Maxus Properties is a rental housing company headquartered in North Kansas City with locations in 15 states. The company’s owner, Dave Johnson, was Wolf’s client before he joined the company.
Prior to taking on the position of general counsel at Maxus, Wolf was a partner at Dentons where he practiced commercial litigation. He has fully embraced his in-house role.
“Being in-house feels like a team atmosphere, in a sense we are focusing on the same challenges and opportunities, and all working together to achieve goals or solve problems,” he said. “Here at Maxus, I have an executive team of eight or nine people and we interact with each other on a day-to-day basis.”
Wolf, 52, says the people he works with at Maxus are his top professional passion. He also embraces the challenges of an ever-changing palette.
“I like learning about the different aspects of our industry, and there’s always something new and interesting popping up,” he said. “I also like dealing with different challenges every day, and it’s great to be an inside attorney where you can help solve problems before they become bigger problems.”
He graduated from Yale with a bachelor’s degree in history before he enrolled in law school at University of Kansas, where he earned his JD.
Outside of work, Wolf is a serial entrepreneur in the nonprofit world, who has founded two non-profit organizations – both giving circles, a form of participatory philanthropy where groups of individuals donate money or time to a pooled fund and decide together which charities or community projects to support.
In 2003, Wolf and other attorneys helped start Impact KC, investing their own money in local small businesses and nonprofits in Kansas City.
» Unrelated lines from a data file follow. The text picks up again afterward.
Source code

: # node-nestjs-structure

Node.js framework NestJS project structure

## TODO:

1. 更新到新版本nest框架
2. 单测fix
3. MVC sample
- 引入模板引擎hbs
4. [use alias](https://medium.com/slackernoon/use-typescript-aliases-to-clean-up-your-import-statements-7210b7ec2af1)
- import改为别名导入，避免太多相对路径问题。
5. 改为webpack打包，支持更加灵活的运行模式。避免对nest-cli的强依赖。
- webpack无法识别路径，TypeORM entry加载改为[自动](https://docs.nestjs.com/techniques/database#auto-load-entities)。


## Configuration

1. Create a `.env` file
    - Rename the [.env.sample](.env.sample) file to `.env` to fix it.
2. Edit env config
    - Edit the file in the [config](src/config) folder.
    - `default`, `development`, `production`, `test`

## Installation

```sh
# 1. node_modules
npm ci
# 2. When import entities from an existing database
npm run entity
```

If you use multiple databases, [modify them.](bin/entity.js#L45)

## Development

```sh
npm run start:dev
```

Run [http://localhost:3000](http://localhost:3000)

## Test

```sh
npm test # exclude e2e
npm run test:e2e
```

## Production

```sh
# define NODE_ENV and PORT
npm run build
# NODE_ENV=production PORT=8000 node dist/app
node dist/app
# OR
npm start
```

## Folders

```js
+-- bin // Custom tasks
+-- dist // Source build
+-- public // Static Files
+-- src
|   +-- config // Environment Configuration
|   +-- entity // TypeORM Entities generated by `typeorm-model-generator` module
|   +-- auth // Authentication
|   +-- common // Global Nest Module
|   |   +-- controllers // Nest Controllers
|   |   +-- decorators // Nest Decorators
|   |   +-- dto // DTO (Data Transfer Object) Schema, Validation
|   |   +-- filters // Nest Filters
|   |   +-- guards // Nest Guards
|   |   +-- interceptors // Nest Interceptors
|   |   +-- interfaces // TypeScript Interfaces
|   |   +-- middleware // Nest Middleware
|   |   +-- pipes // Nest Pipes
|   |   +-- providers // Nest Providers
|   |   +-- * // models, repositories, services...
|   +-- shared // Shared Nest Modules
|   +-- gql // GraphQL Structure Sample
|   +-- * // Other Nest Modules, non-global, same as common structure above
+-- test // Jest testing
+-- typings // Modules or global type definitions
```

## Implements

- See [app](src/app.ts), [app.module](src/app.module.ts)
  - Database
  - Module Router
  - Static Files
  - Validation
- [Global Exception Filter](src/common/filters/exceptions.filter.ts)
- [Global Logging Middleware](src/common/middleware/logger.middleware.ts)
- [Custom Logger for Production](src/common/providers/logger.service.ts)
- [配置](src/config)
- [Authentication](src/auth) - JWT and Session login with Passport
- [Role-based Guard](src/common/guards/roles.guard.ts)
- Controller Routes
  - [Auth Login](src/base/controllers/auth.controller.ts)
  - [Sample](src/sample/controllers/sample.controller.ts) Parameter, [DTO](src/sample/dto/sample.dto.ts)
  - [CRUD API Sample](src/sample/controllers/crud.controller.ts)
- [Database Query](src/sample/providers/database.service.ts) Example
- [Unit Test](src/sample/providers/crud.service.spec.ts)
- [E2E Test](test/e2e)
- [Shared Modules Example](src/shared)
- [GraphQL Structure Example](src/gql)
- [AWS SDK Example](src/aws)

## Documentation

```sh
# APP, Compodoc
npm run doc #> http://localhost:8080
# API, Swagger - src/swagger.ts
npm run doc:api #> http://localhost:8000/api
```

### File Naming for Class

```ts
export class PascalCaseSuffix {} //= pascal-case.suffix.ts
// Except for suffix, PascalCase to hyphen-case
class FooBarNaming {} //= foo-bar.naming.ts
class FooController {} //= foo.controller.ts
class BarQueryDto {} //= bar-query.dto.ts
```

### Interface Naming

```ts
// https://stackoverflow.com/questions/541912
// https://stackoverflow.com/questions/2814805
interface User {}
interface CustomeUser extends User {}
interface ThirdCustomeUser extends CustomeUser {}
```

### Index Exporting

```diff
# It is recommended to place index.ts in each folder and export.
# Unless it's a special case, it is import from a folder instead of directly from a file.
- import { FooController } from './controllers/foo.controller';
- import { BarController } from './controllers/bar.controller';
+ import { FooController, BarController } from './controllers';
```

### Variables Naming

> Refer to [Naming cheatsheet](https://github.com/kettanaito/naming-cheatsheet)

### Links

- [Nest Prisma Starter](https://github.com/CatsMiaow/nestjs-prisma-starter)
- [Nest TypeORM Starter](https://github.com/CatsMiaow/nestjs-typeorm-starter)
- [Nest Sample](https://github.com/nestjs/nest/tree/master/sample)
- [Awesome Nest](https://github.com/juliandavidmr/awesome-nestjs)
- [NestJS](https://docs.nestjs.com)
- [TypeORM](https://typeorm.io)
Collectively, Impact KC has given more than $1 million to local organizations.
Active in his faith community, Wolf also launched J-LEAD – Jewish Leadership Education, Action and Development, another giving circle that makes grants from funds collected by its members and matching funds from the Jewish Community Foundation’s Community Legacy Fund and other donors.
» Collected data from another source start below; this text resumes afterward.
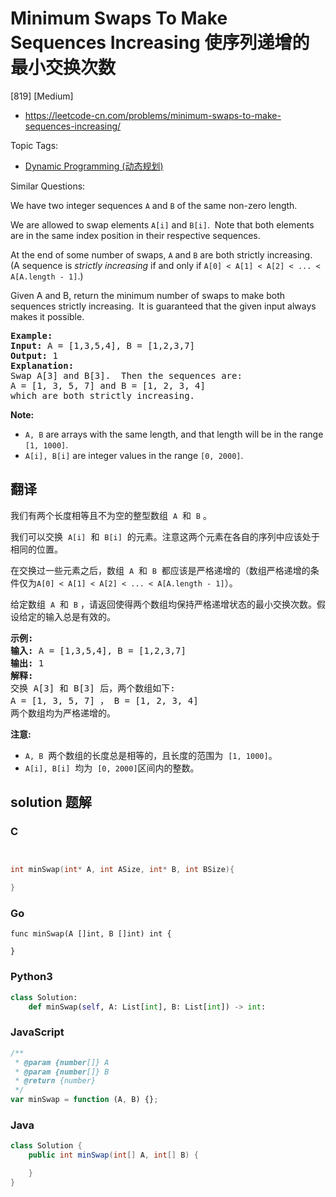 # Minimum Swaps To Make Sequences Increasing 使序列递增的最小交换次数

[819] [Medium]

- https://leetcode-cn.com/problems/minimum-swaps-to-make-sequences-increasing/

Topic Tags:

- [Dynamic Programming (动态规划)](https://leetcode-cn.com/tag/dynamic-programming/)

Similar Questions:

We have two integer sequences `A` and `B` of the same non-zero length.

We are allowed to swap elements `A[i]` and `B[i]`.  Note that both elements are in the same index position in their respective sequences.

At the end of some number of swaps, `A` and `B` are both strictly increasing.  (A sequence is _strictly increasing_ if and only if `A[0] < A[1] < A[2] < ... < A[A.length - 1]`.)

Given A and B, return the minimum number of swaps to make both sequences strictly increasing.  It is guaranteed that the given input always makes it possible.

<pre><strong>Example:</strong>
<strong>Input:</strong> A = [1,3,5,4], B = [1,2,3,7]
<strong>Output:</strong> 1
<strong>Explanation: </strong>
Swap A[3] and B[3].  Then the sequences are:
A = [1, 3, 5, 7] and B = [1, 2, 3, 4]
which are both strictly increasing.
</pre>

**Note:**

- `A, B` are arrays with the same length, and that length will be in the range `[1, 1000]`.
- `A[i], B[i]` are integer values in the range `[0, 2000]`.

## 翻译

我们有两个长度相等且不为空的整型数组  `A`  和  `B` 。

我们可以交换  `A[i]`  和  `B[i]`  的元素。注意这两个元素在各自的序列中应该处于相同的位置。

在交换过一些元素之后，数组  `A`  和  `B`  都应该是严格递增的（数组严格递增的条件仅为`A[0] < A[1] < A[2] < ... < A[A.length - 1]`）。

给定数组  `A`  和  `B` ，请返回使得两个数组均保持严格递增状态的最小交换次数。假设给定的输入总是有效的。

<pre><strong>示例:</strong>
<strong>输入:</strong> A = [1,3,5,4], B = [1,2,3,7]
<strong>输出:</strong> 1
<strong>解释: </strong>
交换 A[3] 和 B[3] 后，两个数组如下:
A = [1, 3, 5, 7] ， B = [1, 2, 3, 4]
两个数组均为严格递增的。</pre>

**注意:**

- `A, B`  两个数组的长度总是相等的，且长度的范围为  `[1, 1000]`。
- `A[i], B[i]`  均为  `[0, 2000]`区间内的整数。

## solution 题解

### C

```c


int minSwap(int* A, int ASize, int* B, int BSize){

}


```

### Go

```golang
func minSwap(A []int, B []int) int {

}
```

### Python3

```python
class Solution:
    def minSwap(self, A: List[int], B: List[int]) -> int:

```

### JavaScript

```javascript
/**
 * @param {number[]} A
 * @param {number[]} B
 * @return {number}
 */
var minSwap = function (A, B) {};
```

### Java

```java
class Solution {
    public int minSwap(int[] A, int[] B) {

    }
}
```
“I’m proud of what these organizations have done by providing what I would call new dollars into the charitable community of Kansas City,” he said.
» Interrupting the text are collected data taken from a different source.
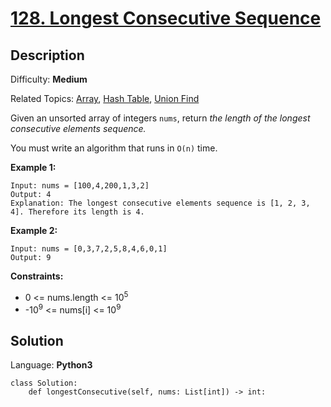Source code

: # [128\. Longest Consecutive Sequence](https://leetcode.com/problems/longest-consecutive-sequence/)

## Description

Difficulty: **Medium**

Related Topics: [Array](https://leetcode.com/tag/array/), [Hash Table](https://leetcode.com/tag/hash-table/), [Union Find](https://leetcode.com/tag/union-find/)


Given an unsorted array of integers `nums`, return _the length of the longest consecutive elements sequence._

You must write an algorithm that runs in `O(n)` time.

**Example 1:**

```
Input: nums = [100,4,200,1,3,2]
Output: 4
Explanation: The longest consecutive elements sequence is [1, 2, 3, 4]. Therefore its length is 4.
```

**Example 2:**

```
Input: nums = [0,3,7,2,5,8,4,6,0,1]
Output: 9
```

**Constraints:**

*   0 <= nums.length <= 10<sup>5</sup>
*   -10<sup>9</sup> <= nums[i] <= 10<sup>9</sup>


## Solution

Language: **Python3**

```python3
class Solution:
    def longestConsecutive(self, nums: List[int]) -> int:
        
```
He has since turned the reins of both organizations over to new leaders and stepped away from active management.
Today he donates time to many other community, professional and charitable organizations including chairing the City of Overland Park’s Planning Commission and serving on the board of Yale University alumni fund.
“I’m still active in a lot of charitable organizations,” he said. As my wife once pointed out, at one time, I was serving on seven not-for-profit boards.”